1. Information leak: First things first, we need to leak a kernel address to bypass KASLR as well as the stack canary to bypass CONFIG_STACKPROTECTOR
2. Shellcode execution: After we get control of the return address, we want to leverage our control-flow hijacking primitive to something more flexible; shellcode execution would be nice
3. Pivot to process context: Next we need to pivot from the interrupt context to the process context, so we actually have a userspace to run our payload in
4. Win: After switching to process context, we just need to inject our payload into a root process and voilà!

Information Leak

dmesg? Uninitialized stack vars in a syscall? msg_msg shenanigans? For a long while, the general consensus has been KASLR is more of a nuisance than a serious mitigation for local exploitation [5]. However, the dynamic changes significantly for remote exploitation; the attack surface is drastically reduced.

Suddenly, the surface is reduced to the parts of the network stack we can reach remotely. Even if we find a bug, we need to be able to have the leak returned to us over the network. This is particularly difficult when we factor in stack canaries, as we limit the scope further to a stack leak within the network stack.

Perhaps unsurprisingly then, the available resources on remote KASLR leaks, let alone canary leaks, is fairly sparse. A recent, notable example being ‘From IP ID to Device ID and KASLR Bypass’ (CVE-2019-10639).

As if finding a kernel address plus canary leak and getting it back to us wasn’t arduous enough, we also need a way to fingerprint the kernel version running on the target.
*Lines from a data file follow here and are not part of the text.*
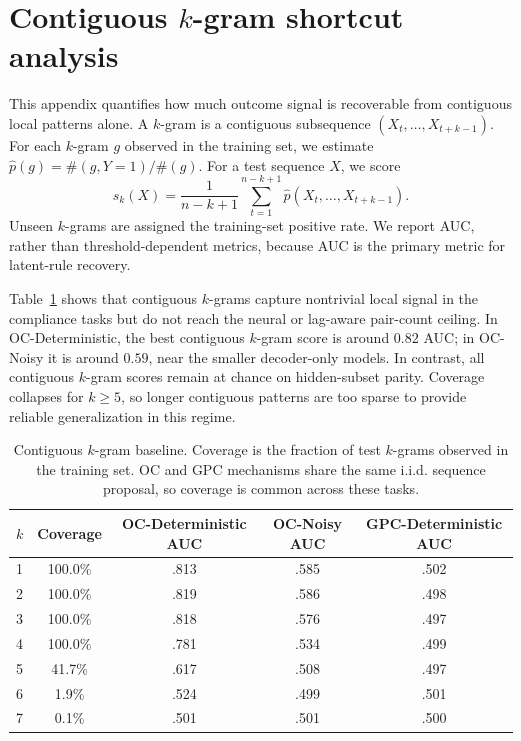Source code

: \documentclass{article}
\theoremstyle{plain}
\theoremstyle{definition}
\theoremstyle{remark}
\begin{document}
\newpage
\section{Contiguous \(k\)-gram shortcut analysis}
\label{appendix:k_gram_analysis}

This appendix quantifies how much outcome signal is recoverable from contiguous
local patterns alone. A \(k\)-gram is a contiguous subsequence
\((X_t,\ldots,X_{t+k-1})\). For each \(k\)-gram \(g\) observed in the training set,
we estimate \(\hat p(g)=\#(g,Y=1)/\#(g)\). For a test sequence \(X\), we score
\[
s_k(X)=\frac{1}{n-k+1}\sum_{t=1}^{n-k+1}
\hat p(X_t,\ldots,X_{t+k-1}).
\]
Unseen \(k\)-grams are assigned the training-set positive rate. We report AUC,
rather than threshold-dependent metrics, because AUC is the primary metric for
latent-rule recovery.

Table~\ref{tab:ngram_appendix} shows that contiguous \(k\)-grams capture
nontrivial local signal in the compliance tasks but do not reach the neural or
lag-aware pair-count ceiling. In OC-Deterministic, the best contiguous
\(k\)-gram score is around \(0.82\) AUC; in OC-Noisy it is around \(0.59\),
near the smaller decoder-only models. In contrast, all contiguous \(k\)-gram
scores remain at chance on hidden-subset parity. Coverage collapses for
\(k\ge5\), so longer contiguous patterns are too sparse to provide reliable
generalization in this regime.

\begin{table}[h]
\centering
\small
\caption{
Contiguous \(k\)-gram baseline. Coverage is the fraction of test \(k\)-grams
observed in the training set. OC and GPC mechanisms share the same i.i.d. sequence
proposal, so coverage is common across these tasks.
}
\label{tab:ngram_appendix}
\begin{tabular}{lcccc}
\toprule
\(k\) & Coverage & OC-Deterministic AUC & OC-Noisy AUC & GPC-Deterministic AUC \\
\midrule
1 & 100.0\% & .813 & .585 & .502 \\
2 & 100.0\% & .819 & .586 & .498 \\
3 & 100.0\% & .818 & .576 & .497 \\
4 & 100.0\% & .781 & .534 & .499 \\
5 & 41.7\%  & .617 & .508 & .497 \\
6 & 1.9\%   & .524 & .499 & .501 \\
7 & 0.1\%   & .501 & .501 & .500 \\
\bottomrule
\end{tabular}
\end{table}
\end{document}
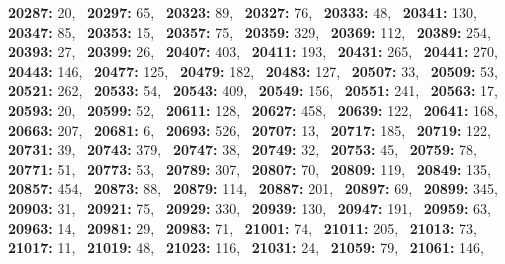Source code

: \textbf{20287:} 20,\allowbreak~ 
\textbf{20297:} 65,\allowbreak~ 
\textbf{20323:} 89,\allowbreak~ 
\textbf{20327:} 76,\allowbreak~ 
\textbf{20333:} 48,\allowbreak~ 
\textbf{20341:} 130,\allowbreak~ 
\textbf{20347:} 85,\allowbreak~ 
\textbf{20353:} 15,\allowbreak~ 
\textbf{20357:} 75,\allowbreak~ 
\textbf{20359:} 329,\allowbreak~ 
\textbf{20369:} 112,\allowbreak~ 
\textbf{20389:} 254,\allowbreak~ 
\textbf{20393:} 27,\allowbreak~ 
\textbf{20399:} 26,\allowbreak~ 
\textbf{20407:} 403,\allowbreak~ 
\textbf{20411:} 193,\allowbreak~ 
\textbf{20431:} 265,\allowbreak~ 
\textbf{20441:} 270,\allowbreak~ 
\textbf{20443:} 146,\allowbreak~ 
\textbf{20477:} 125,\allowbreak~ 
\textbf{20479:} 182,\allowbreak~ 
\textbf{20483:} 127,\allowbreak~ 
\textbf{20507:} 33,\allowbreak~ 
\textbf{20509:} 53,\allowbreak~ 
\textbf{20521:} 262,\allowbreak~ 
\textbf{20533:} 54,\allowbreak~ 
\textbf{20543:} 409,\allowbreak~ 
\textbf{20549:} 156,\allowbreak~ 
\textbf{20551:} 241,\allowbreak~ 
\textbf{20563:} 17,\allowbreak~ 
\textbf{20593:} 20,\allowbreak~ 
\textbf{20599:} 52,\allowbreak~ 
\textbf{20611:} 128,\allowbreak~ 
\textbf{20627:} 458,\allowbreak~ 
\textbf{20639:} 122,\allowbreak~ 
\textbf{20641:} 168,\allowbreak~ 
\textbf{20663:} 207,\allowbreak~ 
\textbf{20681:} 6,\allowbreak~ 
\textbf{20693:} 526,\allowbreak~ 
\textbf{20707:} 13,\allowbreak~ 
\textbf{20717:} 185,\allowbreak~ 
\textbf{20719:} 122,\allowbreak~ 
\textbf{20731:} 39,\allowbreak~ 
\textbf{20743:} 379,\allowbreak~ 
\textbf{20747:} 38,\allowbreak~ 
\textbf{20749:} 32,\allowbreak~ 
\textbf{20753:} 45,\allowbreak~ 
\textbf{20759:} 78,\allowbreak~ 
\textbf{20771:} 51,\allowbreak~ 
\textbf{20773:} 53,\allowbreak~ 
\textbf{20789:} 307,\allowbreak~ 
\textbf{20807:} 70,\allowbreak~ 
\textbf{20809:} 119,\allowbreak~ 
\textbf{20849:} 135,\allowbreak~ 
\textbf{20857:} 454,\allowbreak~ 
\textbf{20873:} 88,\allowbreak~ 
\textbf{20879:} 114,\allowbreak~ 
\textbf{20887:} 201,\allowbreak~ 
\textbf{20897:} 69,\allowbreak~ 
\textbf{20899:} 345,\allowbreak~ 
\textbf{20903:} 31,\allowbreak~ 
\textbf{20921:} 75,\allowbreak~ 
\textbf{20929:} 330,\allowbreak~ 
\textbf{20939:} 130,\allowbreak~ 
\textbf{20947:} 191,\allowbreak~ 
\textbf{20959:} 63,\allowbreak~ 
\textbf{20963:} 14,\allowbreak~ 
\textbf{20981:} 29,\allowbreak~ 
\textbf{20983:} 71,\allowbreak~ 
\textbf{21001:} 74,\allowbreak~ 
\textbf{21011:} 205,\allowbreak~ 
\textbf{21013:} 73,\allowbreak~ 
\textbf{21017:} 11,\allowbreak~ 
\textbf{21019:} 48,\allowbreak~ 
\textbf{21023:} 116,\allowbreak~ 
\textbf{21031:} 24,\allowbreak~ 
\textbf{21059:} 79,\allowbreak~ 
\textbf{21061:} 146,\allowbreak~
Without this, we can’t really do much with our KASLR leak, as the offsets of kernel symbols vary across images.

For the scope of this post, we’re going to assume either the absence of KASLR + CONFIG_STACKPROTECTOR on target, or the presence of a kernel version with a usable remote leak. Needless to say, of our four-point game plan, the first is the hardest obstacle to overcome.

Shellcode Execution

Now it’s time to get stuck in! With KASLR & CONFIG_STACKPROTECTOR squared away, we’re able to trigger our remote stack overflow and overwrite the return address without causing a kernel panic.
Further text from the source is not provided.